◆ **Exercise directions**: Search the entries for the word "downarrow". Copy every line that holds it.

◆ **Stored records**:

- Opening Delimiter -

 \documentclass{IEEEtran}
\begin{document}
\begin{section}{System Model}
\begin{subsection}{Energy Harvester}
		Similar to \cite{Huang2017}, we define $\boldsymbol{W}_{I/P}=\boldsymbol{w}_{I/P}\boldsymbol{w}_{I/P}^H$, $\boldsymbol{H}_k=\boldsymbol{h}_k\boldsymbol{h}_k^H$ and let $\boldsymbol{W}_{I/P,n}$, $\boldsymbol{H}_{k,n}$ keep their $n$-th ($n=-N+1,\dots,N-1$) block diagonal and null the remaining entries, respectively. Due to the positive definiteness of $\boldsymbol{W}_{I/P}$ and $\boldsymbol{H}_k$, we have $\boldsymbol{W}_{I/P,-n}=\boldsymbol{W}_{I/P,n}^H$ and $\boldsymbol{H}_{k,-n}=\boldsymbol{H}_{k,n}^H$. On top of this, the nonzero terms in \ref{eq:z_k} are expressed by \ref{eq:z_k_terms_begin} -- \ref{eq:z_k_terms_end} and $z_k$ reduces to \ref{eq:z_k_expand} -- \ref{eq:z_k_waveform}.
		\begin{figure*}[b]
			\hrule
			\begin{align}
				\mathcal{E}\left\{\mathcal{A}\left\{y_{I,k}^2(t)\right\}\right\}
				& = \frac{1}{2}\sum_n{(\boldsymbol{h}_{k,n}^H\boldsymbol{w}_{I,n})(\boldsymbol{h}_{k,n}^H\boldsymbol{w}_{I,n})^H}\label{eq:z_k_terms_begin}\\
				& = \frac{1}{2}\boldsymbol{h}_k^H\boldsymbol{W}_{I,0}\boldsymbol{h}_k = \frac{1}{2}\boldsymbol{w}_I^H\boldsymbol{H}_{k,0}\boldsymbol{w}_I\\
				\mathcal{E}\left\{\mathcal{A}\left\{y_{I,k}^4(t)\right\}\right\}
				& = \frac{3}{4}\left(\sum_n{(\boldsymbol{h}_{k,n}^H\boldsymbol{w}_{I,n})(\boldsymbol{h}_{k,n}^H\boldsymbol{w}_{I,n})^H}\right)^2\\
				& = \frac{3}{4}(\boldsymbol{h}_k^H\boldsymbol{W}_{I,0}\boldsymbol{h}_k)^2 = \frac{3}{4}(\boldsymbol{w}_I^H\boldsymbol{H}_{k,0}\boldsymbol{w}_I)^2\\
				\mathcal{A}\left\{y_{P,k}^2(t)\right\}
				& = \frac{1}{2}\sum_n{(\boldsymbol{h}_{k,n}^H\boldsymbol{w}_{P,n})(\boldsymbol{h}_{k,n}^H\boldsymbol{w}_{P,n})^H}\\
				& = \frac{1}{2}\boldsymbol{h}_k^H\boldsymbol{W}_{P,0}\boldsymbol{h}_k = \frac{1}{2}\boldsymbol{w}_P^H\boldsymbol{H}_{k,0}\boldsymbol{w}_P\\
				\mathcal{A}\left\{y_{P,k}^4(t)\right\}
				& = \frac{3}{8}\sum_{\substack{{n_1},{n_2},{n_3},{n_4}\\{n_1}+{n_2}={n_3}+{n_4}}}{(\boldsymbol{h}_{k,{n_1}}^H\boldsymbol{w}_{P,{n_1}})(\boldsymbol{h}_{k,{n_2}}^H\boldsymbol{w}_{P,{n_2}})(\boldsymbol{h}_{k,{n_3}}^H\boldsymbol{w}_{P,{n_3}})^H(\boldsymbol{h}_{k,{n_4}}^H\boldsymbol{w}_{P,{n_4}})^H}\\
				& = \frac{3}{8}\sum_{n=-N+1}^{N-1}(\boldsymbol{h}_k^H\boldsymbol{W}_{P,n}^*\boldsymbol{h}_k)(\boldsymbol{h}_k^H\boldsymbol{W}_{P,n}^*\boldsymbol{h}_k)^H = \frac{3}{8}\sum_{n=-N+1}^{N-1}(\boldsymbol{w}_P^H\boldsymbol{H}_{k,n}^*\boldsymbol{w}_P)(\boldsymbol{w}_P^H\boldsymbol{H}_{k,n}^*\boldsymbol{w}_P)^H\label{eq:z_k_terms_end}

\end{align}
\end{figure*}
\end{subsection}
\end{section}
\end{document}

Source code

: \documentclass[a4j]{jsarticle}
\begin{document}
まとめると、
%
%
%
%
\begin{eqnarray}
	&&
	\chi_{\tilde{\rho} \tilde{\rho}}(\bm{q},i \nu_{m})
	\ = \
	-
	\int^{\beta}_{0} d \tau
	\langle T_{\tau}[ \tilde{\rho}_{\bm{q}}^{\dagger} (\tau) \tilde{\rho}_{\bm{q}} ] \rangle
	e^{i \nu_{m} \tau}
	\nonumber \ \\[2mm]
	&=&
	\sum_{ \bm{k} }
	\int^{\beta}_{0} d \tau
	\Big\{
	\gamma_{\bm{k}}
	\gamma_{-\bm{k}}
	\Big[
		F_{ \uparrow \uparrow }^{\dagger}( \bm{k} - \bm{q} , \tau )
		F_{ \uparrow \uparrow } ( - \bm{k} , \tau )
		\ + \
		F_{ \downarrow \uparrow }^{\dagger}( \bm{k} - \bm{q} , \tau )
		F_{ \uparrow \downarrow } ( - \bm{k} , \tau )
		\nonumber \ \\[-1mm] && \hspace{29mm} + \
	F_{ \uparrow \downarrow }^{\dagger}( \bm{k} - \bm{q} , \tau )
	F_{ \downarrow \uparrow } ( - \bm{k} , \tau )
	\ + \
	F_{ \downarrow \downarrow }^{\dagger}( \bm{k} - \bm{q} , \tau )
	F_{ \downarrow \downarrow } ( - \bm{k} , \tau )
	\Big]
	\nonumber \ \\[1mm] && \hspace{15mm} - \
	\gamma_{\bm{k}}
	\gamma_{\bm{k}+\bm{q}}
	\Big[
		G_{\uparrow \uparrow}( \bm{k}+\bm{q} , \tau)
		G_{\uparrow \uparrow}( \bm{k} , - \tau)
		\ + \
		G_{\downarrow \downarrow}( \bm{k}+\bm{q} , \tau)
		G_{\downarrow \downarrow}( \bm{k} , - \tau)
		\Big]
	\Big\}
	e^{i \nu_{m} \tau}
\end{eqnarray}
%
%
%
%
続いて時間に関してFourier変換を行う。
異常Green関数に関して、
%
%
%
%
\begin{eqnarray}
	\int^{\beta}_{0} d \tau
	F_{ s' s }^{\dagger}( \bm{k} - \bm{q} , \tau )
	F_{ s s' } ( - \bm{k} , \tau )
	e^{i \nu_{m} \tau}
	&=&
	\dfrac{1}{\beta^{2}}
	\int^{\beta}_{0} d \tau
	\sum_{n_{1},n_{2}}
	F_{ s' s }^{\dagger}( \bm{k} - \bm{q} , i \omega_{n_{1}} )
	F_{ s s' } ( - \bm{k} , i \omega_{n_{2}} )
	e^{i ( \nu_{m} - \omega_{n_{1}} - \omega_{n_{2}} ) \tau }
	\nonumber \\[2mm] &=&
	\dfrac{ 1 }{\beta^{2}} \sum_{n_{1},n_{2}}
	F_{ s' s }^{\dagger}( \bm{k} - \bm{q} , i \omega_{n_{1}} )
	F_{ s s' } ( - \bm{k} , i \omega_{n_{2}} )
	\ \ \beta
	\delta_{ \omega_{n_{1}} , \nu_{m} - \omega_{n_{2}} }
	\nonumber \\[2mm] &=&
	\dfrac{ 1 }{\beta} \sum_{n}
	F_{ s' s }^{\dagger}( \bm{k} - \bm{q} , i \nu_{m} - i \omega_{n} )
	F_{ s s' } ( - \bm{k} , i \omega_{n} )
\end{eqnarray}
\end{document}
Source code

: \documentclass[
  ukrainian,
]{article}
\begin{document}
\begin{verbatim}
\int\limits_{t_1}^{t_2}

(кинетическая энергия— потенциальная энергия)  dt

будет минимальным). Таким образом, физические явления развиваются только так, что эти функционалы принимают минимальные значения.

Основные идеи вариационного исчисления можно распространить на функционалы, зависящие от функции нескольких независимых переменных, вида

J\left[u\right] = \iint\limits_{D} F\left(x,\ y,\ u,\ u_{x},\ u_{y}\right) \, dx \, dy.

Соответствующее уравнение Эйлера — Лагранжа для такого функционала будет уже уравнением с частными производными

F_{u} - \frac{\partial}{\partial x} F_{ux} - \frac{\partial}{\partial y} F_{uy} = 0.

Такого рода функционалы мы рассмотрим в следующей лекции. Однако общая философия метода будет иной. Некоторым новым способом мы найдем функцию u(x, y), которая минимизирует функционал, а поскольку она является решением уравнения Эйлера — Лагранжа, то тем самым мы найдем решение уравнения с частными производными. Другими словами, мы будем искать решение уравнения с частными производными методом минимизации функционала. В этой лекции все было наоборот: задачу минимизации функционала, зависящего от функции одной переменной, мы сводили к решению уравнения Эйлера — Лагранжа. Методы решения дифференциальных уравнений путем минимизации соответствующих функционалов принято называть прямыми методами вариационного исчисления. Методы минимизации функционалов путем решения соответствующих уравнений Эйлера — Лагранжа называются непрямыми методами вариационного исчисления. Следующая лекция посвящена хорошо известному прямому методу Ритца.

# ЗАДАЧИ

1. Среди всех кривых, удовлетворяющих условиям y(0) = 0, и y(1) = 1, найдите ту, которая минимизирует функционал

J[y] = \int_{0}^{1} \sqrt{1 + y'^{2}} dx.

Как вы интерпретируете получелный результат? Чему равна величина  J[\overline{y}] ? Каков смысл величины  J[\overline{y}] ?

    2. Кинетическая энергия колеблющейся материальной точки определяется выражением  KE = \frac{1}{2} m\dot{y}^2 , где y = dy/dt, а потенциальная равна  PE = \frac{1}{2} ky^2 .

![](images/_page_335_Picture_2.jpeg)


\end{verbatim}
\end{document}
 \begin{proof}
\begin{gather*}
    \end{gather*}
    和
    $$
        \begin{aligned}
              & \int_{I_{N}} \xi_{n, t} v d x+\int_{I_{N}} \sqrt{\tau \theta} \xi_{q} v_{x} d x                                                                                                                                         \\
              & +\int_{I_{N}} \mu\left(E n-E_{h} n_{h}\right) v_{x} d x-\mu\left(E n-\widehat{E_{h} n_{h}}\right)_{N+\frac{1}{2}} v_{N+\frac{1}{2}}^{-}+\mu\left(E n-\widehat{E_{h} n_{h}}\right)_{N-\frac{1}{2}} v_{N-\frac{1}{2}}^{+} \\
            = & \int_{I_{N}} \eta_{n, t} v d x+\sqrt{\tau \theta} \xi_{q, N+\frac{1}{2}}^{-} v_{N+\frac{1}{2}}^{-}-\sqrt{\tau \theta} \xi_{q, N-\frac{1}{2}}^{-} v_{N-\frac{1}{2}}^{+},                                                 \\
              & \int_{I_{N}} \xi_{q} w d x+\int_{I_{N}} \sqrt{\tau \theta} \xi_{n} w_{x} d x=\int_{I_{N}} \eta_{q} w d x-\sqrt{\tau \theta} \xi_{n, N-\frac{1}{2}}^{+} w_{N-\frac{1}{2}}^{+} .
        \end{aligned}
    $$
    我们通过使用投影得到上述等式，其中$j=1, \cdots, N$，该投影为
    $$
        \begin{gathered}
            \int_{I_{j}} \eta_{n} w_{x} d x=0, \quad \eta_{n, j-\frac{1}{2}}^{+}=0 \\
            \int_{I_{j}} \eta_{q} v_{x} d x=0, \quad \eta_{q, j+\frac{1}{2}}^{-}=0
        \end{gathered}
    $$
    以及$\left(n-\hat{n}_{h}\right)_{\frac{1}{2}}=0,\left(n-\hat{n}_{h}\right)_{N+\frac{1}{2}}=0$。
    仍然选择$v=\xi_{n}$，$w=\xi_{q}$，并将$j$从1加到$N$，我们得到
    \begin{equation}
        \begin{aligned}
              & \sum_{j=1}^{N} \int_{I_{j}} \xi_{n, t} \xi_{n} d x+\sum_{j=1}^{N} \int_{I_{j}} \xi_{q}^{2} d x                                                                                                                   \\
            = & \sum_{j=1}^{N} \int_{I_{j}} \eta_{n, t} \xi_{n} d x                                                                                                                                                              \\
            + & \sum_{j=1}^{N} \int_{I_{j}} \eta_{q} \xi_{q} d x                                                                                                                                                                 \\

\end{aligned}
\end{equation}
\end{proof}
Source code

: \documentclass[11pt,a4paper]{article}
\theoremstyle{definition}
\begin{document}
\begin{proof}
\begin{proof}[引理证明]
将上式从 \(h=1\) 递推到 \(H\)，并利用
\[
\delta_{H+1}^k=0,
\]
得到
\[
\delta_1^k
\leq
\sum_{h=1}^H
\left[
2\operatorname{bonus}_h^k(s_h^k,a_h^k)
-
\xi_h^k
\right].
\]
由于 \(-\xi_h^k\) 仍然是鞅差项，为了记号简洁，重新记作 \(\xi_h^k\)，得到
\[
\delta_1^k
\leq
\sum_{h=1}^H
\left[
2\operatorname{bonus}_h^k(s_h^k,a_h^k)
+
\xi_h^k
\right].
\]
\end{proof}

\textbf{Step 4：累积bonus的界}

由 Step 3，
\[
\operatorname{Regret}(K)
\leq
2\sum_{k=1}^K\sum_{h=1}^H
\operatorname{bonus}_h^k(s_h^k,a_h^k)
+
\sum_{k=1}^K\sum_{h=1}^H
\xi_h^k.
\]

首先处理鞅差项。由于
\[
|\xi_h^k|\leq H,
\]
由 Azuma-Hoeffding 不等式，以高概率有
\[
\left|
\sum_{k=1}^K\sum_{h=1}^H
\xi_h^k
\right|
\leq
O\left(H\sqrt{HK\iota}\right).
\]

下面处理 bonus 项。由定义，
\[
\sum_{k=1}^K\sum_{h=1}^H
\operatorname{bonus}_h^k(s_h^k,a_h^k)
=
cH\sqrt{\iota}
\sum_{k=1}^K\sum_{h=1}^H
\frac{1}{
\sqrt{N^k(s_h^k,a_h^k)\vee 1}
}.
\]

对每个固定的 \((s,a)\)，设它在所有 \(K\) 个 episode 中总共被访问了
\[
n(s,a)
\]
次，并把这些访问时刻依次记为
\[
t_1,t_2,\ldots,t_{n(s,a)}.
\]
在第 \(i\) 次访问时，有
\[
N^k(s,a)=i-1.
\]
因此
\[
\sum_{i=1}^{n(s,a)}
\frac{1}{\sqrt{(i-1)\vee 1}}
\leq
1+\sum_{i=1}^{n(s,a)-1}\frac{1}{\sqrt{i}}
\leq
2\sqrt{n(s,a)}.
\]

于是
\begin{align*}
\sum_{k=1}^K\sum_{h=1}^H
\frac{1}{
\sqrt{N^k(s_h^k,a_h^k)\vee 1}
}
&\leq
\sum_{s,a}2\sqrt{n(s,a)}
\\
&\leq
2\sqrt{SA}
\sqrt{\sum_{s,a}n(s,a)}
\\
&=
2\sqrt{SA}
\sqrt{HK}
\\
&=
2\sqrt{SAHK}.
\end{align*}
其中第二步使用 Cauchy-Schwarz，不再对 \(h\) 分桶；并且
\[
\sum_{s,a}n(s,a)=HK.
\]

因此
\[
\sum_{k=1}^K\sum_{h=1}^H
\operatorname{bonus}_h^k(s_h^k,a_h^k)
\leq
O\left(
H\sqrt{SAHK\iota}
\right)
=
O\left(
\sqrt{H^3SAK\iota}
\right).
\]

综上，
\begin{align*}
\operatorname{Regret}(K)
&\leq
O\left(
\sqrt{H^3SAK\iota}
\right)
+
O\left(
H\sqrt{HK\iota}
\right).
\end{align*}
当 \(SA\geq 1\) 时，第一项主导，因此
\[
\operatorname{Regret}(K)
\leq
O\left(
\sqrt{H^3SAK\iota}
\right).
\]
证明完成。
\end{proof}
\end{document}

- Closing Delimiter -

◆ **Result for this task**:
		F_{ \downarrow \uparrow }^{\dagger}( \bm{k} - \bm{q} , \tau )
		F_{ \uparrow \downarrow } ( - \bm{k} , \tau )
	F_{ \uparrow \downarrow }^{\dagger}( \bm{k} - \bm{q} , \tau )
	F_{ \downarrow \uparrow } ( - \bm{k} , \tau )
	F_{ \downarrow \downarrow }^{\dagger}( \bm{k} - \bm{q} , \tau )
	F_{ \downarrow \downarrow } ( - \bm{k} , \tau )
		G_{\downarrow \downarrow}( \bm{k}+\bm{q} , \tau)
		G_{\downarrow \downarrow}( \bm{k} , - \tau)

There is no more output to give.